## [Given records]
Start of Block

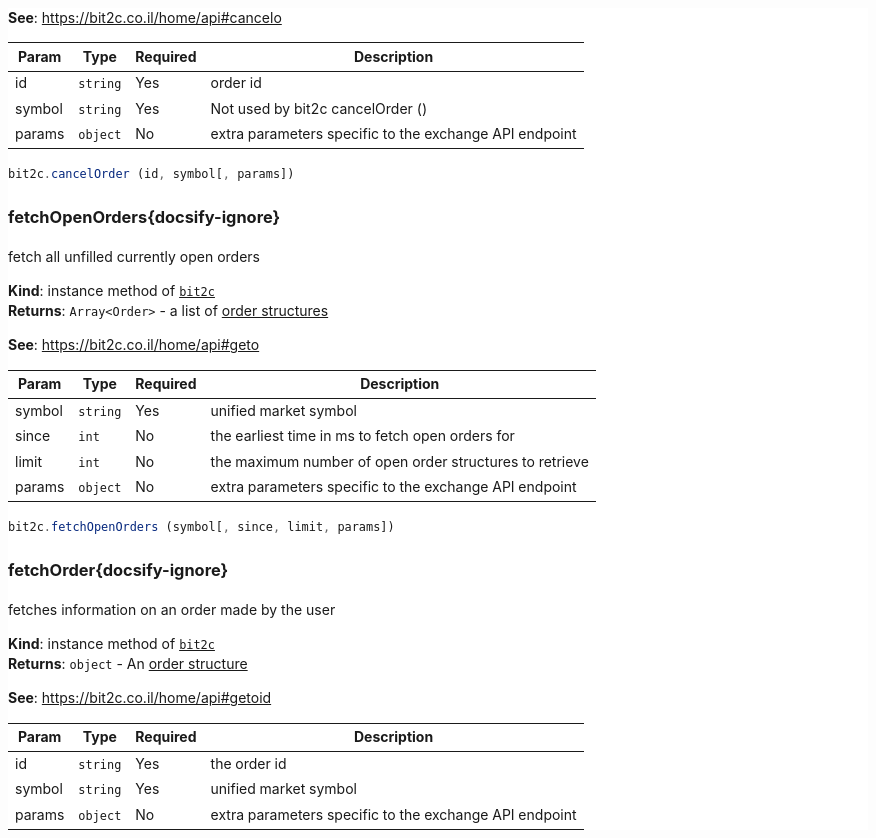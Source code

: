 **See**: https://bit2c.co.il/home/api#cancelo  

| Param | Type | Required | Description |
| --- | --- | --- | --- |
| id | <code>string</code> | Yes | order id |
| symbol | <code>string</code> | Yes | Not used by bit2c cancelOrder () |
| params | <code>object</code> | No | extra parameters specific to the exchange API endpoint |


```javascript
bit2c.cancelOrder (id, symbol[, params])
```


<a name="fetchOpenOrders" id="fetchopenorders"></a>

### fetchOpenOrders{docsify-ignore}
fetch all unfilled currently open orders

**Kind**: instance method of [<code>bit2c</code>](#bit2c)  
**Returns**: <code>Array&lt;Order&gt;</code> - a list of [order structures](https://docs.ccxt.com/#/?id=order-structure)

**See**: https://bit2c.co.il/home/api#geto  

| Param | Type | Required | Description |
| --- | --- | --- | --- |
| symbol | <code>string</code> | Yes | unified market symbol |
| since | <code>int</code> | No | the earliest time in ms to fetch open orders for |
| limit | <code>int</code> | No | the maximum number of open order structures to retrieve |
| params | <code>object</code> | No | extra parameters specific to the exchange API endpoint |


```javascript
bit2c.fetchOpenOrders (symbol[, since, limit, params])
```


<a name="fetchOrder" id="fetchorder"></a>

### fetchOrder{docsify-ignore}
fetches information on an order made by the user

**Kind**: instance method of [<code>bit2c</code>](#bit2c)  
**Returns**: <code>object</code> - An [order structure](https://docs.ccxt.com/#/?id=order-structure)

**See**: https://bit2c.co.il/home/api#getoid  

| Param | Type | Required | Description |
| --- | --- | --- | --- |
| id | <code>string</code> | Yes | the order id |
| symbol | <code>string</code> | Yes | unified market symbol |
| params | <code>object</code> | No | extra parameters specific to the exchange API endpoint |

End of Block

## [Your task]
Search the records line by line for the word "cancelOrder" and copy every line where it appears.

## [Answer for this exercise]
| symbol | <code>string</code> | Yes | Not used by bit2c cancelOrder () |
bit2c.cancelOrder (id, symbol[, params])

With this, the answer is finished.